Download monthly-mean PRMSL for all ensemble members

This data is available on the NERSC web portal.

There is one 3.1Mb file for each of 80 ensemble menbers for each of 206 years (1806-2015). About 50Gb of data in total, and it’s kept on tape at NERSC; so it will take some time to download (several hours at best).

#!/usr/bin/env python

# Download the 20CRv3 monthly-mean PRMSL.

import os
import subprocess
import tarfile

base_url="https://portal.nersc.gov/archive/home/projects/incite11/www/20C_Reanalysis_version_3/everymember_anal_netcdf/mnmean/PRMSL"

local_dir="%s/20CR/version_3/monthly_means" % os.getenv('SCRATCH')

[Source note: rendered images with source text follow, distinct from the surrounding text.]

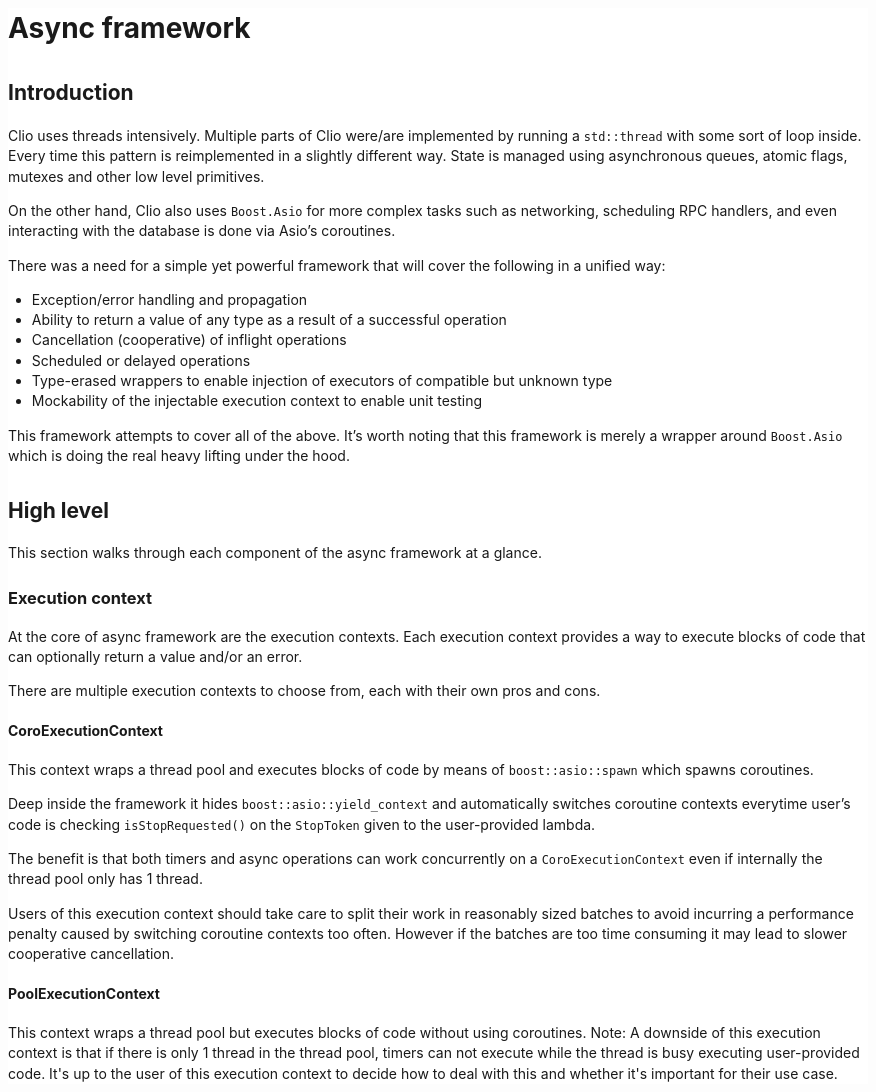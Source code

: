 # Async framework

## Introduction

Clio uses threads intensively. Multiple parts of Clio were/are implemented by running a `std::thread` with some sort of loop inside. Every time this pattern is reimplemented in a slightly different way. State is managed using asynchronous queues, atomic flags, mutexes and other low level primitives.

On the other hand, Clio also uses `Boost.Asio` for more complex tasks such as networking, scheduling RPC handlers, and even interacting with the database is done via Asio’s coroutines.

There was a need for a simple yet powerful framework that will cover the following in a unified way:
- Exception/error handling and propagation
- Ability to return a value of any type as a result of a successful operation
- Cancellation (cooperative) of inflight operations
- Scheduled or delayed operations
- Type-erased wrappers to enable injection of executors of compatible but unknown type
- Mockability of the injectable execution context to enable unit testing

This framework attempts to cover all of the above.
It’s worth noting that this framework is merely a wrapper around `Boost.Asio` which is doing the real heavy lifting under the hood.

## High level

This section walks through each component of the async framework at a glance.

### Execution context

At the core of async framework are the execution contexts. Each execution context provides a way to execute blocks of code that can optionally return a value and/or an error.

There are multiple execution contexts to choose from, each with their own pros and cons.

#### CoroExecutionContext
This context wraps a thread pool and executes blocks of code by means of `boost::asio::spawn` which spawns coroutines.

Deep inside the framework it hides `boost::asio::yield_context` and automatically switches coroutine contexts everytime user’s code is checking `isStopRequested()` on the `StopToken` given to the user-provided lambda.

The benefit is that both timers and async operations can work concurrently on a `CoroExecutionContext` even if internally the thread pool only has 1 thread.

Users of this execution context should take care to split their work in reasonably sized batches to avoid incurring a performance penalty caused by switching coroutine contexts too often. However if the batches are too time consuming it may lead to slower cooperative cancellation.

#### PoolExecutionContext
This context wraps a thread pool but executes blocks of code without using coroutines.
Note: A downside of this execution context is that if there is only 1 thread in the thread pool, timers can not execute while the thread is busy executing user-provided code. It's up to the user of this execution context to decide how to deal with this and whether it's important for their use case.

for year in range(1806,2016):
    tf = "%s/%04d/PRMSL.%04d.mnmean_mem039.nc" % (local_dir,year,year)
    if os.path.isfile(tf): continue
    remote = "%s/PRMSL_%04d_mnmean.tar" % (base_url,year)
    local = "%s/PRMSL_%04d_mnmean.tar" % (local_dir,year)
    if not os.path.exists(os.path.dirname(local)):
        os.makedirs(os.path.dirname(local))
    if not os.path.isfile(local):
        cmd="wget -O %s %s" % (local,remote)
        wg_retvalue=subprocess.call(cmd,shell=True)
        if wg_retvalue!=0:
            raise Exception("Failed to retrieve data")
    tf = tarfile.open(local)
    tf.extractall(path=local_dir)
    os.unlink(local)
    # Update the modification times on the file or SCRATCH
    #  will just delete them all again
    ncfs=os.listdir("%s/%04d" % (local_dir,year))
    for ncf in ncfs:
        os.utime("%s/%04d/%s" % (local_dir,year,ncf), None)